On Friday, November 30, C-SPAN aired an interview with former President Clinton on a wide range of topics, including the release of White House records and his impeachment. Here are a few excerpts from his outrageous (and revisionist) remarks:
“I want to push the release of more [White House records], including the request for documents about Hillary’s time in the White House…So I’d like it if the records got out there…but the American people just [need] to know, we’re getting this stuff out there as soon as we can…”
Really? According to a National Archives court filing in Judicial Watch’s lawsuit, “on average, Presidential representatives have required 237 days to complete their review of Clinton Presidential records.”
“I wanted to give all of my records to the 9/11 Commission. I wanted all the support necessary. And we kept meticulous records, and I wanted to give it to them.”
Except, of course, for those records Sandy Berger, Clinton’s National Security Advisor, stole from the National Archives and destroyed.

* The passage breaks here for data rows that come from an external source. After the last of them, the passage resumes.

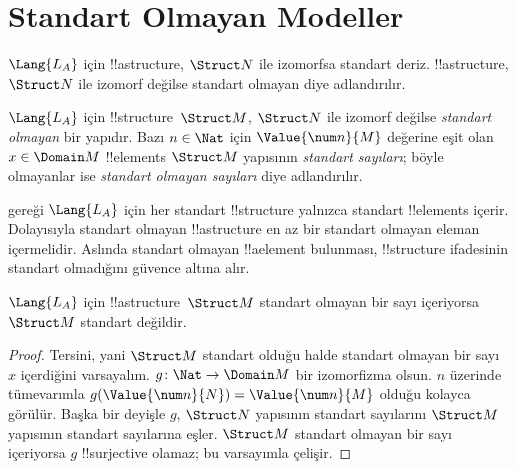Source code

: \documentclass[../../../include/open-logic-section]{subfiles}
\begin{document}
\section{Standart Olmayan Modeller}

\begin{explain}
$\Lang{L_A}$ için !!a{structure}, $\Struct N$ ile izomorfsa standart
deriz. !!a{structure}, $\Struct N$ ile izomorf değilse standart olmayan
diye adlandırılır.
\end{explain}

\begin{defn}
$\Lang{L_A}$ için !!{structure}~$\Struct M$, $\Struct N$ ile izomorf
değilse \emph{standart olmayan} bir yapıdır. Bazı $n\in\Nat$ için
$\Value{\num n}{M}$ değerine eşit olan $x\in\Domain M$ !!{element}s
$\Struct M$ yapısının \emph{standart sayıları}; böyle olmayanlar ise
\emph{standart olmayan sayıları} diye adlandırılır.
\end{defn}

\begin{explain}
 gereği $\Lang{L_A}$ için her standart
!!{structure} yalnızca standart !!{element}s içerir. Dolayısıyla
standart olmayan !!a{structure} en az bir standart olmayan eleman
içermelidir. Aslında standart olmayan !!a{element} bulunması,
!!{structure} ifadesinin standart olmadığını güvence altına alır.
\end{explain}

\begin{prop}
$\Lang{L_A}$ için !!a{structure}~$\Struct M$ standart olmayan bir sayı
içeriyorsa $\Struct M$ standart değildir.
\end{prop}

\begin{proof}
Tersini, yani $\Struct M$ standart olduğu halde standart olmayan bir
sayı~$x$ içerdiğini varsayalım. $g\colon\Nat\to\Domain M$ bir
izomorfizma olsun. $n$ üzerinde tümevarımla
$g(\Value{\num n}{N})=\Value{\num n}{M}$ olduğu kolayca görülür.
Başka bir deyişle $g$, $\Struct N$ yapısının standart sayılarını
$\Struct M$ yapısının standart sayılarına eşler. $\Struct M$ standart
olmayan bir sayı içeriyorsa $g$ !!{surjective} olamaz; bu varsayımla
çelişir.
\end{proof}
\end{document}
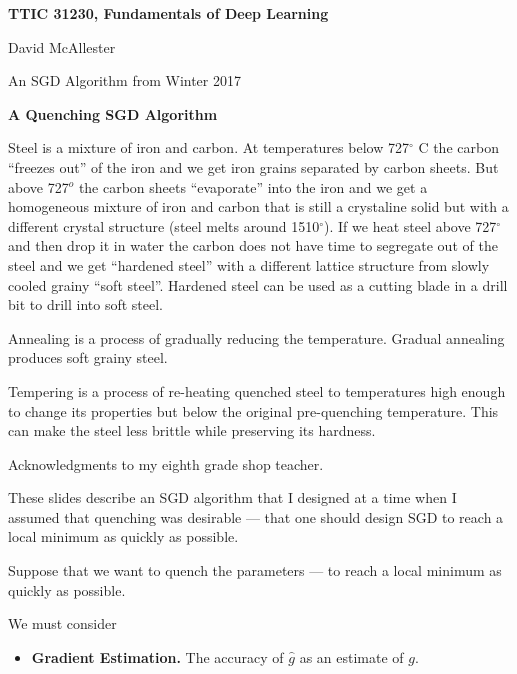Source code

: 


\newcommand{\solution}[1]{\bigskip {\bf Solution}: #1}



{\Huge
  \centerline{\bf TTIC 31230, Fundamentals of Deep Learning}
  \bigskip
  \centerline{David McAllester}
  \centerline{An SGD Algorithm from Winter 2017}
  \vfill
  \centerline{\bf A Quenching SGD Algorithm}
  \vfill


Steel is a mixture of iron and carbon. At temperatures below 727$^\circ$ C the carbon ``freezes out'' of the iron and we get iron grains separated
by carbon sheets.  But above 727$^o$ the carbon sheets ``evaporate'' into the iron and we get a homogeneous mixture of iron and carbon that is still a crystaline solid
but with a different crystal structure (steel melts around 1510$^\circ$).  If we heat steel above 727$^\circ$ and then drop it in water the carbon does not have time
to segregate out of the steel and we get ``hardened steel'' with a different lattice structure from slowly cooled grainy ``soft steel''.
Hardened steel can be used as a cutting blade in a drill bit to drill into soft steel.


Annealing is a process of gradually reducing the temperature.  Gradual annealing produces soft grainy steel.

\vfill
Tempering is a process of re-heating quenched steel to temperatures high enough to change its properties but below the original pre-quenching temperature.
This can make the steel less brittle while preserving its hardness.

\vfill
Acknowledgments to my eighth grade shop teacher.


These slides describe an SGD algorithm that I designed at a time when I assumed that quenching was desirable --- that one should design SGD to reach a local minimum as quickly as possible.


Suppose that we want to quench the parameters --- to reach a local minimum as quickly as possible.

\vfill
We must consider

\vfill
\begin{itemize}
\item {\bf Gradient Estimation.} The accuracy of $\hat{g}$ as an estimate of $g$.


\end{itemize}}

“There was a request, I think, for all of Hillary’s schedules [by Judicial Watch]. And I think that’ll be out sometime in January.”
The National Archives claims that their review of these schedules will be completed by January 2008. However, archivists claim at that point President Clinton’s representatives must review them and are seeking an indefinite period of time to release. I hope the president is suggesting that he will authorize their release the moment the Archives finishes its review, but I highly doubt it.

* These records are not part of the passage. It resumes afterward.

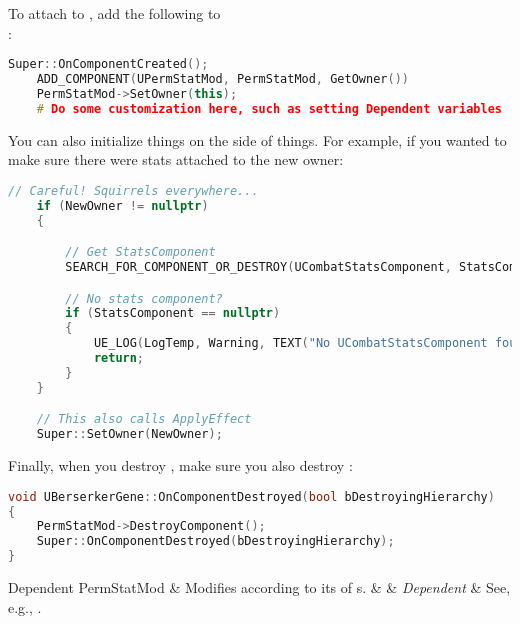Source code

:To attach  to , add the following to\\:
\begin{lstlisting}[language=c++]
	Super::OnComponentCreated();
	ADD_COMPONENT(UPermStatMod, PermStatMod, GetOwner())
	PermStatMod->SetOwner(this);
	# Do some customization here, such as setting Dependent variables
\end{lstlisting}
You can also initialize things on the  side of things. For example, if you wanted to make sure there were stats attached to the new owner:
\begin{lstlisting}[language=c++]
	// Careful! Squirrels everywhere...
	if (NewOwner != nullptr)
	{

		// Get StatsComponent
		SEARCH_FOR_COMPONENT_OR_DESTROY(UCombatStatsComponent, StatsComponent, NewOwner->GetOwner(), true)

		// No stats component?
		if (StatsComponent == nullptr)
		{
			UE_LOG(LogTemp, Warning, TEXT("No UCombatStatsComponent found for PermStatMod! This is required *before* the Owner is set."))
			return;
		}
	}

	// This also calls ApplyEffect
	Super::SetOwner(NewOwner);
\end{lstlisting}
Finally, when you destroy , make sure you also destroy :
\begin{lstlisting}[language=C++]
void UBerserkerGene::OnComponentDestroyed(bool bDestroyingHierarchy)
{
	PermStatMod->DestroyComponent();
	Super::OnComponentDestroyed(bDestroyingHierarchy);
}
\end{lstlisting}

\begin{EffectTable}{Dependent}
	PermStatMod	& {Modifies according to its  of s.}	&  & \textit{Dependent} & See, e.g., .\\
\end{EffectTable}


\postamble{}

“I am not afraid to have my records made public…If there’s anything to be learned by the records, let them show it.”
Amen to that.
“…[Impeachment] was a fight for power…”
Impeachment was a fight for the rule of law. It was about perjury and obstruction of justice by a sitting president. President Clinton admitted to lying under oath and copped a plea deal to avoid criminal prosecution. If not for weak and intimidated Republicans and enabling Democrats, President Clinton would have been removed from power.

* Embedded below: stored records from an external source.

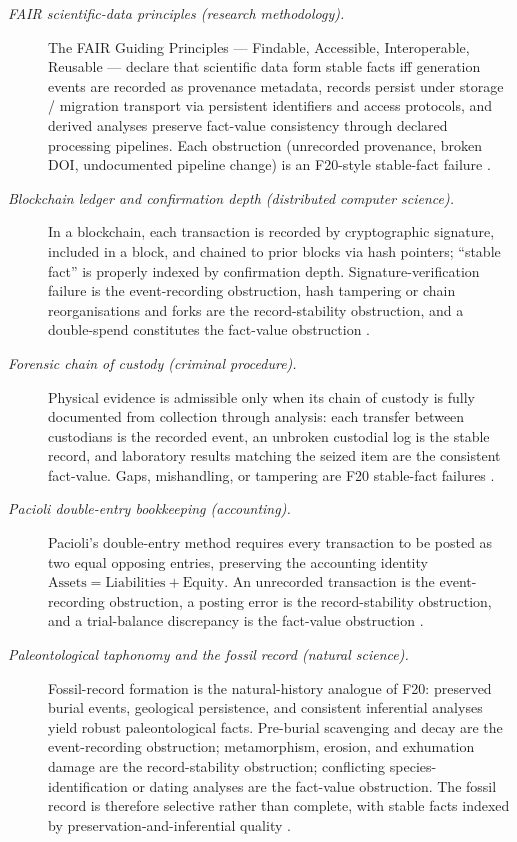\documentclass[11pt]{article}
\theoremstyle{definition}
\begin{document}
\begin{description}
\item[\emph{{FAIR} scientific-data principles (research
methodology).}]
The FAIR Guiding Principles --- Findable, Accessible,
Interoperable, Reusable --- declare that scientific data form
stable facts iff generation events are recorded as provenance
metadata, records persist under storage / migration transport via
persistent identifiers and access protocols, and derived analyses
preserve fact-value consistency through declared processing
pipelines.  Each obstruction (unrecorded provenance, broken DOI,
undocumented pipeline change) is an F20-style stable-fact failure
\citep{WilkinsonDumontier2016FAIRPrinciples}.

\item[\emph{Blockchain ledger and confirmation depth (distributed
computer science).}]
In a blockchain, each transaction is recorded by cryptographic
signature, included in a block, and chained to prior blocks via
hash pointers; ``stable fact'' is properly indexed by
confirmation depth.  Signature-verification failure is the
event-recording obstruction, hash tampering or chain
reorganisations and forks are the record-stability obstruction,
and a double-spend constitutes the fact-value obstruction
\citep{Nakamoto2008Bitcoin}.

\item[\emph{Forensic chain of custody (criminal procedure).}]
Physical evidence is admissible only when its chain of custody
is fully documented from collection through analysis: each
transfer between custodians is the recorded event, an unbroken
custodial log is the stable record, and laboratory results
matching the seized item are the consistent fact-value.  Gaps,
mishandling, or tampering are F20 stable-fact failures
\citep{Rice2008ElectronicEvidence}.

\item[\emph{Pacioli double-entry bookkeeping (accounting).}]
Pacioli's double-entry method requires every transaction to be
posted as two equal opposing entries, preserving the accounting
identity \(\text{Assets}=\text{Liabilities}+\text{Equity}\).  An
unrecorded transaction is the event-recording obstruction, a
posting error is the record-stability obstruction, and a
trial-balance discrepancy is the fact-value obstruction
\citep{Pacioli1494Summa}.

\item[\emph{Paleontological taphonomy and the fossil record
(natural science).}]
Fossil-record formation is the natural-history analogue of F20:
preserved burial events, geological persistence, and consistent
inferential analyses yield robust paleontological facts.  Pre-burial
scavenging and decay are the event-recording obstruction;
metamorphism, erosion, and exhumation damage are the
record-stability obstruction; conflicting species-identification
or dating analyses are the fact-value obstruction.  The fossil
record is therefore selective rather than complete, with stable
facts indexed by preservation-and-inferential quality
\citep{KidwellHolland2002QualityFossilRecord}.
\end{description}
\end{document}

“So the public agreed with me…Doesn’t excuse the personal mistake I made, but it was not an impeachable offense...”
In what universe does lying under oath and obstructing justice fail to rise to the standard of “high crimes and misdemeanors? Like O.J., Bill Clinton doesn’t get it, and he never will. The sophisticates tell America that Clinton corruption is passé – given Bill’s dishonest comments, it is terribly current.